31 March 2011

It's almost Opening Day!

I'm so excited for the start of the new Twins baseball season. Let's not forget the Final Four is this weekend. Yay!

This week at work has been getting progressively better each day. I hate to say anything, because I'm sure I'll jinx it. I've done it before. But I'm going to try to leave early tomorrow, even. Lord knows I deserve it. Plus, I want to run a few errands before I get home to tidy up before the game starts and Law Talkin' Gal comes over.

The prospect of a relatively normal weekend makes me so happy, too. Normality! Routine! HOORAY!

29 March 2011

Doing other stuff.

Tonight really got away from me. It's 11:00 and I just finished dinner. But it was worth it. I really wanted a tuna melt and the one I made totally delivered.

I did a couple of posts at That's not a parking spot asshole. I didn't get home from the yoga until well after 9:00. But it was a good class, despite the fact that the instructor played Coldplay. His class soundtrack sounded like he was channeling the Garden State soundtrack. He seemed a bit young for that.

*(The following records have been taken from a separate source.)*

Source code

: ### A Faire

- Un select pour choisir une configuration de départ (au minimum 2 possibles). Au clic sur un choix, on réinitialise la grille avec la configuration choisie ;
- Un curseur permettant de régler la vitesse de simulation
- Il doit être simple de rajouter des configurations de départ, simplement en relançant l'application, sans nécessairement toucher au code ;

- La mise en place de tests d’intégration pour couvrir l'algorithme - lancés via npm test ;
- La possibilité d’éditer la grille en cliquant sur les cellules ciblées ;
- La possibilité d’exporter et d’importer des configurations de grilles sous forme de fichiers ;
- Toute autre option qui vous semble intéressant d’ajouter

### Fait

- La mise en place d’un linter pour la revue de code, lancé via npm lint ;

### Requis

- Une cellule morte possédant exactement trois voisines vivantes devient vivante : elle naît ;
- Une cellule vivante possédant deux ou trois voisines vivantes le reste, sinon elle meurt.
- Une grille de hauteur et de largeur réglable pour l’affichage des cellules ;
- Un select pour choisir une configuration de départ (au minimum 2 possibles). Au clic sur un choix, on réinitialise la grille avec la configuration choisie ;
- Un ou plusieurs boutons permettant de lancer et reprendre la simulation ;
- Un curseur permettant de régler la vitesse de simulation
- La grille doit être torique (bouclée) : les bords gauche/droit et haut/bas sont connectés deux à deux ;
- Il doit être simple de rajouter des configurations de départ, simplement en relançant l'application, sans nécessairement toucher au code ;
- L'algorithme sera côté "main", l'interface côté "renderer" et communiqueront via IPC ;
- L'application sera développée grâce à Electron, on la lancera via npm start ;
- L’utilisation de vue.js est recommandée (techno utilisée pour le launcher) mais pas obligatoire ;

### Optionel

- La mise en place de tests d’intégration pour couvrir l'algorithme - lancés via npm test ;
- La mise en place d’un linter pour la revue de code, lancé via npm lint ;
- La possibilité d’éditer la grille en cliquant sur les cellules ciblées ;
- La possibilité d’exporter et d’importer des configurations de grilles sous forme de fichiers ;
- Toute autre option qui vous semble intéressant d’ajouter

Anyway, I should be getting to bed. It's almost hump day! It's almost Opening Day. It's almost the Final Four. Yay!

28 March 2011

Hello, stuff.

Oh my God. I've missed my apartment so fucking much. I spent the last week dog-sitting for urbanwanderlust and Idris Arslanian. I cannot remember the last time I slept somewhere other than my own bed for seven whole days. It was probably when I went to Mexico more than 10 years ago. That was a week-long trip. Sure, I had several dog/house/cousin-sitting gigs for my aunt and uncle that went anywhere from three to five days, but SEVEN?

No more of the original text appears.